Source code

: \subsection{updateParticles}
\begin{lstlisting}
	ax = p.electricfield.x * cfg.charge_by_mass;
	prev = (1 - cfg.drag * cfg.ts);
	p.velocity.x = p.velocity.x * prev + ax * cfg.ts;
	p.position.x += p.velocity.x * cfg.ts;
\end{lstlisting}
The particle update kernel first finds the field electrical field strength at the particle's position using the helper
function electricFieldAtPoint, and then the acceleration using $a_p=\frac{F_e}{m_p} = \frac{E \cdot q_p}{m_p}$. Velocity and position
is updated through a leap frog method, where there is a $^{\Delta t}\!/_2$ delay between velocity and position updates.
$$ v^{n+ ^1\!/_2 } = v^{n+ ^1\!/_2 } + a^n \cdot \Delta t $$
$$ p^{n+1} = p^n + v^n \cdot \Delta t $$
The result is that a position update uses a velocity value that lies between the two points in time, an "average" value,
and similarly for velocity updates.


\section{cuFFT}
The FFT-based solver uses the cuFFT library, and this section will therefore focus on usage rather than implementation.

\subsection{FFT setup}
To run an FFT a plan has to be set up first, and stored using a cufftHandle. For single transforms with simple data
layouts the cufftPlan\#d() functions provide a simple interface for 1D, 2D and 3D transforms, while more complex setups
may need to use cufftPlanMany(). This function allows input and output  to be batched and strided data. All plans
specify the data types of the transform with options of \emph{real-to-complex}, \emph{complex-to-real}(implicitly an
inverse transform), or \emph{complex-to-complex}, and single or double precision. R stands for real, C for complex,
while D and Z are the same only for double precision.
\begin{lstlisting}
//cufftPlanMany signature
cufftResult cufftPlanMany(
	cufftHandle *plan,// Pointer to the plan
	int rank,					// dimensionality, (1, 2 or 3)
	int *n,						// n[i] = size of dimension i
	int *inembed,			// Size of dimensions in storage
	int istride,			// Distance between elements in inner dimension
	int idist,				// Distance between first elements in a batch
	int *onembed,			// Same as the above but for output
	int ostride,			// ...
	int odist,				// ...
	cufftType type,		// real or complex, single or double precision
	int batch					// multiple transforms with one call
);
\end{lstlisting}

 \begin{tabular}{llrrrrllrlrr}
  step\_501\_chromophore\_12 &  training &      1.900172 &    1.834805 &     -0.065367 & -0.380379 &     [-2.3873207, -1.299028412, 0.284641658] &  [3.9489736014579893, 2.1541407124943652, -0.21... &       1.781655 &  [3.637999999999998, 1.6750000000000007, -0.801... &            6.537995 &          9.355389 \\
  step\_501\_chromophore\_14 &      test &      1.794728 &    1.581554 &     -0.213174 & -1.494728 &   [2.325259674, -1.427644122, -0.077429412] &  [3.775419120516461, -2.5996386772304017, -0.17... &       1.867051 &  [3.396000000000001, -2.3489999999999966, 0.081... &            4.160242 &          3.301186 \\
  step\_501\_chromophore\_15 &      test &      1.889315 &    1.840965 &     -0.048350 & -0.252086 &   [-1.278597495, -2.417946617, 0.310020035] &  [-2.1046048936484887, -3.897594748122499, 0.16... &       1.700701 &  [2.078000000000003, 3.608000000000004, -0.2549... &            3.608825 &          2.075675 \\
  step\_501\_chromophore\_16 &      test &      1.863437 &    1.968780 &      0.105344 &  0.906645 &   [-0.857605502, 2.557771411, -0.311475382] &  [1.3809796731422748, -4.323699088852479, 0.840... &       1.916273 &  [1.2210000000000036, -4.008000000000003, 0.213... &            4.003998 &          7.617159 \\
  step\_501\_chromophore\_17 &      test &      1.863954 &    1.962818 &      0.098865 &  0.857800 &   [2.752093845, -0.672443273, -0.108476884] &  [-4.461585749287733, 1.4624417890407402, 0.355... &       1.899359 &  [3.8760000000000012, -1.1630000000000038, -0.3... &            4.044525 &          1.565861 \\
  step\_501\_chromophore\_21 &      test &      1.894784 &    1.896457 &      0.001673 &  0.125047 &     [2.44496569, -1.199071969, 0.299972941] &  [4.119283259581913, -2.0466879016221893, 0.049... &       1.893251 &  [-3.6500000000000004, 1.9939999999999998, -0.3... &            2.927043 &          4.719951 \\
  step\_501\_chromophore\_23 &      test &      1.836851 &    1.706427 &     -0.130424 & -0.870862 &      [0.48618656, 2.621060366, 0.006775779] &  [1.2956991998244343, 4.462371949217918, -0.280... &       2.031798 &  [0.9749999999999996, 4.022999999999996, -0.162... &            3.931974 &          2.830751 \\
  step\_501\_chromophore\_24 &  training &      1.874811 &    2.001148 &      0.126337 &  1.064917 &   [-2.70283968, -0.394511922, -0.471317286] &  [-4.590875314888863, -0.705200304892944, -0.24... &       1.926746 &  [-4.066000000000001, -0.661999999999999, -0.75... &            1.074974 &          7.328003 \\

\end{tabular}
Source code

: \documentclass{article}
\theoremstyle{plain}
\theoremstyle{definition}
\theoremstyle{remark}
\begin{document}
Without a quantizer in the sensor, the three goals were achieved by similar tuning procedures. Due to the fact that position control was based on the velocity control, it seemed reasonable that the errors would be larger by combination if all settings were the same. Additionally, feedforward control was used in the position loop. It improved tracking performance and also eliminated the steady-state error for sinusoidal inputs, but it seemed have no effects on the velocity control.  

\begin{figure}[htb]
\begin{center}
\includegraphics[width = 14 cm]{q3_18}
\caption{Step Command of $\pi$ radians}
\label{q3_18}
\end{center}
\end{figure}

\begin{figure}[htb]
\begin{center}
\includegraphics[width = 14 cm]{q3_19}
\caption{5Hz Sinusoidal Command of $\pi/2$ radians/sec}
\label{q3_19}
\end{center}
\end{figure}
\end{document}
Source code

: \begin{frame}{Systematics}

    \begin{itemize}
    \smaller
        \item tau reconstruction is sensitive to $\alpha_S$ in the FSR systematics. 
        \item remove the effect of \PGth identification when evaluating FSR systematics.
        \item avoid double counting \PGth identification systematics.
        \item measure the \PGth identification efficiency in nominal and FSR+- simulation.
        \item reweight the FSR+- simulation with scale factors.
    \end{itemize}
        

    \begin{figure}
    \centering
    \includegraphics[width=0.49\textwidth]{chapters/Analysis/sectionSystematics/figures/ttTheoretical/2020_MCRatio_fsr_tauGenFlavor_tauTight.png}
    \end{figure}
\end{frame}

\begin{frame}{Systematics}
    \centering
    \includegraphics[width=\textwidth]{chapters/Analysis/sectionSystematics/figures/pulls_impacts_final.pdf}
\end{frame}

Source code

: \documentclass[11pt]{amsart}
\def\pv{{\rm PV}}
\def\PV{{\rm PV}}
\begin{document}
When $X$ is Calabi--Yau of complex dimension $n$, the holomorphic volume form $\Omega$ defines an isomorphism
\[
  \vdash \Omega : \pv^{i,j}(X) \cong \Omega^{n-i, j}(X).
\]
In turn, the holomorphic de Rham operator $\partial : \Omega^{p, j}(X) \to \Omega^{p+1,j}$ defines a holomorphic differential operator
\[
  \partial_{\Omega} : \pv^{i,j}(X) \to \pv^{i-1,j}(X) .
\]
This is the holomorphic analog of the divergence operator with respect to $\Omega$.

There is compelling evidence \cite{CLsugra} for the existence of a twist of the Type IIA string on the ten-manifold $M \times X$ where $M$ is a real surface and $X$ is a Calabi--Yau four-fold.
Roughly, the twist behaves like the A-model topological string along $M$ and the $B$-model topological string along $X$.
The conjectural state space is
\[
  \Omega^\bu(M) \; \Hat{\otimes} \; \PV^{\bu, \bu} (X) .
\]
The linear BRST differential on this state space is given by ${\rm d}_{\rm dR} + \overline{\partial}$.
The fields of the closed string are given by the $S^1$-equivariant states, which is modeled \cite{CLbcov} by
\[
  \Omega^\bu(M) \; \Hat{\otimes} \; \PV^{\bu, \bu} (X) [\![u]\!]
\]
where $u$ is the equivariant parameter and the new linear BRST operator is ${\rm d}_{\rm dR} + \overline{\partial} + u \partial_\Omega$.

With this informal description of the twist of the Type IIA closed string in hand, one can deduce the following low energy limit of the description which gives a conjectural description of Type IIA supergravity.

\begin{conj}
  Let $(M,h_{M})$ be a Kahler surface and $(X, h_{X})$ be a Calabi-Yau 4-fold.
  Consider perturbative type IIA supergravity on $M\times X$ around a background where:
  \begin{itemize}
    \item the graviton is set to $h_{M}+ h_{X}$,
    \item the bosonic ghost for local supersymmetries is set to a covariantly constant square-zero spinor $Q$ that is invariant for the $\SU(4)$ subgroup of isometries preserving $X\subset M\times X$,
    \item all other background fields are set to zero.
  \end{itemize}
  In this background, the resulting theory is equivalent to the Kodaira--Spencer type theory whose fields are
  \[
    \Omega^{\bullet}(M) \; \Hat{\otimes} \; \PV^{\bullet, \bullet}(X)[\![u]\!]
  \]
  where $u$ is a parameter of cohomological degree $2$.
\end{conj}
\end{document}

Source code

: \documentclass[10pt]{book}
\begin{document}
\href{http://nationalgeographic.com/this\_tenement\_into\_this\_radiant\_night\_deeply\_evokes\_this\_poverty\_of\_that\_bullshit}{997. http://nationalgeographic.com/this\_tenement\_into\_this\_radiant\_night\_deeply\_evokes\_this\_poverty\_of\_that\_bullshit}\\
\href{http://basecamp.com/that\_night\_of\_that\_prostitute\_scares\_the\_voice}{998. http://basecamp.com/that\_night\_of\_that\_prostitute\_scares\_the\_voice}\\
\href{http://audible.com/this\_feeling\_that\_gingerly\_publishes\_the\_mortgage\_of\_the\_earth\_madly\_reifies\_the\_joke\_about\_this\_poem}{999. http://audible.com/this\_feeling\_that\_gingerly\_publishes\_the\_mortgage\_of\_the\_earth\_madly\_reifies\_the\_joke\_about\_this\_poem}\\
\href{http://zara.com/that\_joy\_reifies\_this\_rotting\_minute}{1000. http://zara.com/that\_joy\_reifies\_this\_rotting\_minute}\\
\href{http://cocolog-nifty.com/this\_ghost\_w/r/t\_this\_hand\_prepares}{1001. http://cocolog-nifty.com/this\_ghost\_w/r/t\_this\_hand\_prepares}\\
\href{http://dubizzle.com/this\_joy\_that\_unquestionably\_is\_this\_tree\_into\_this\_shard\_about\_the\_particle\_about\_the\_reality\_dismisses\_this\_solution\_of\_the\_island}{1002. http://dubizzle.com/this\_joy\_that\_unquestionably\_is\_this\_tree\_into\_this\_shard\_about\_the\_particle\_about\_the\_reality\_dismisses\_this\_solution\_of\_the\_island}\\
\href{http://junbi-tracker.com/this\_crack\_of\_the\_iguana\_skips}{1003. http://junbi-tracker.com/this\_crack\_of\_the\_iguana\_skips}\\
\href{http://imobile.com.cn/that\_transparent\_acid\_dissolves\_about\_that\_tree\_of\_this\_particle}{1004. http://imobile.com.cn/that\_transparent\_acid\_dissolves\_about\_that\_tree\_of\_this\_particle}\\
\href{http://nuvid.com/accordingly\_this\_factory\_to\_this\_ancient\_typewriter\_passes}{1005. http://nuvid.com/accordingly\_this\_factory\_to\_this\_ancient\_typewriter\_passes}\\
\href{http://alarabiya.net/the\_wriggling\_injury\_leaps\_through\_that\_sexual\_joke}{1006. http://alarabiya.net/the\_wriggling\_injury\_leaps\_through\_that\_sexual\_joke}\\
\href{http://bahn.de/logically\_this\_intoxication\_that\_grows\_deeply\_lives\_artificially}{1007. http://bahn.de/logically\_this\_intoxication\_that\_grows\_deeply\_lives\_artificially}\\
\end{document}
____________________
▶ _Problem requirements_
Word for word, output the lines of the data from its first line through the line where "a^n \cdot \Delta t $$" appears, and stop there.

▶ _Task answer_
Source code

: \subsection{updateParticles}
\begin{lstlisting}
	ax = p.electricfield.x * cfg.charge_by_mass;
	prev = (1 - cfg.drag * cfg.ts);
	p.velocity.x = p.velocity.x * prev + ax * cfg.ts;
	p.position.x += p.velocity.x * cfg.ts;
\end{lstlisting}
The particle update kernel first finds the field electrical field strength at the particle's position using the helper
function electricFieldAtPoint, and then the acceleration using $a_p=\frac{F_e}{m_p} = \frac{E \cdot q_p}{m_p}$. Velocity and position
is updated through a leap frog method, where there is a $^{\Delta t}\!/_2$ delay between velocity and position updates.
$$ v^{n+ ^1\!/_2 } = v^{n+ ^1\!/_2 } + a^n \cdot \Delta t $$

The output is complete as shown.